(Plain-text document sources)
"""
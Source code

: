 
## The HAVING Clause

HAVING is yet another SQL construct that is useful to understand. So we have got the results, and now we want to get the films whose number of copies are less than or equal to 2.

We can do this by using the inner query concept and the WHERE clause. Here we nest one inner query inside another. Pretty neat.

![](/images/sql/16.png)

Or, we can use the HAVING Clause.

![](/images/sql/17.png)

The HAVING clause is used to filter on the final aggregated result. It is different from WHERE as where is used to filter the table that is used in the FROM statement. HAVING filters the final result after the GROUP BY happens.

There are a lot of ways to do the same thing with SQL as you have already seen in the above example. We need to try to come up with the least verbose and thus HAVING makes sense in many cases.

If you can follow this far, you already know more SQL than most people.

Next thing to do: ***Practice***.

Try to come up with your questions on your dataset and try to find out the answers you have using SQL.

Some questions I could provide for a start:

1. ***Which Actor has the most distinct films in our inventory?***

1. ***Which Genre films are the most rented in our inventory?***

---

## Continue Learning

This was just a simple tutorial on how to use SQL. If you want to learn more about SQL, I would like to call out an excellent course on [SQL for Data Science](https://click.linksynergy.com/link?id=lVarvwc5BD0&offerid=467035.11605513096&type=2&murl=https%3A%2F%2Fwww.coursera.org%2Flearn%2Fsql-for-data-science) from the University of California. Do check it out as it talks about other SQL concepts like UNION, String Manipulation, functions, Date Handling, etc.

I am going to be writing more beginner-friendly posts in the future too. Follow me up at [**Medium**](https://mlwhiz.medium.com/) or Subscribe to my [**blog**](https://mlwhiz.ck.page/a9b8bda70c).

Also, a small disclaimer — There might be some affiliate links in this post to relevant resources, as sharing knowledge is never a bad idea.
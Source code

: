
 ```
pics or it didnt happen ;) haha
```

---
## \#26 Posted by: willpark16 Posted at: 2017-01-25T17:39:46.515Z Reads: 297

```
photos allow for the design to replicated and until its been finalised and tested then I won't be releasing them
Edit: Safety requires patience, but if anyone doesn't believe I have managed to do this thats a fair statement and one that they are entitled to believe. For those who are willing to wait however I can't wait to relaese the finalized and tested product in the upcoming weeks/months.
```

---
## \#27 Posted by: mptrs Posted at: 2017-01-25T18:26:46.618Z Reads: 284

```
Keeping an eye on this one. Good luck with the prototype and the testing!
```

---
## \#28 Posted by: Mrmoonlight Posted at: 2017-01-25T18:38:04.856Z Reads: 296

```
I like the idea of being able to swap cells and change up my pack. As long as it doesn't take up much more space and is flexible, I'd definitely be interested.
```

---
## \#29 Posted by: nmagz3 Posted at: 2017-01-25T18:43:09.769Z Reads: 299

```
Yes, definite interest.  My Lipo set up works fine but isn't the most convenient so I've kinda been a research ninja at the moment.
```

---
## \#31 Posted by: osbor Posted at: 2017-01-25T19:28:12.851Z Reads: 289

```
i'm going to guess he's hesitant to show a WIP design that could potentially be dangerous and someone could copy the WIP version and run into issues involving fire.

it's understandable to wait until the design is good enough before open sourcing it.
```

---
"""
— Work required —
What is needed is a verbatim copy of every line in the records above from the one containing "There are a" down to the one containing "Some questions I", both included, and nothing more.

— Answer box —
There are a lot of ways to do the same thing with SQL as you have already seen in the above example. We need to try to come up with the least verbose and thus HAVING makes sense in many cases.

If you can follow this far, you already know more SQL than most people.

Next thing to do: ***Practice***.

Try to come up with your questions on your dataset and try to find out the answers you have using SQL.

Some questions I could provide for a start:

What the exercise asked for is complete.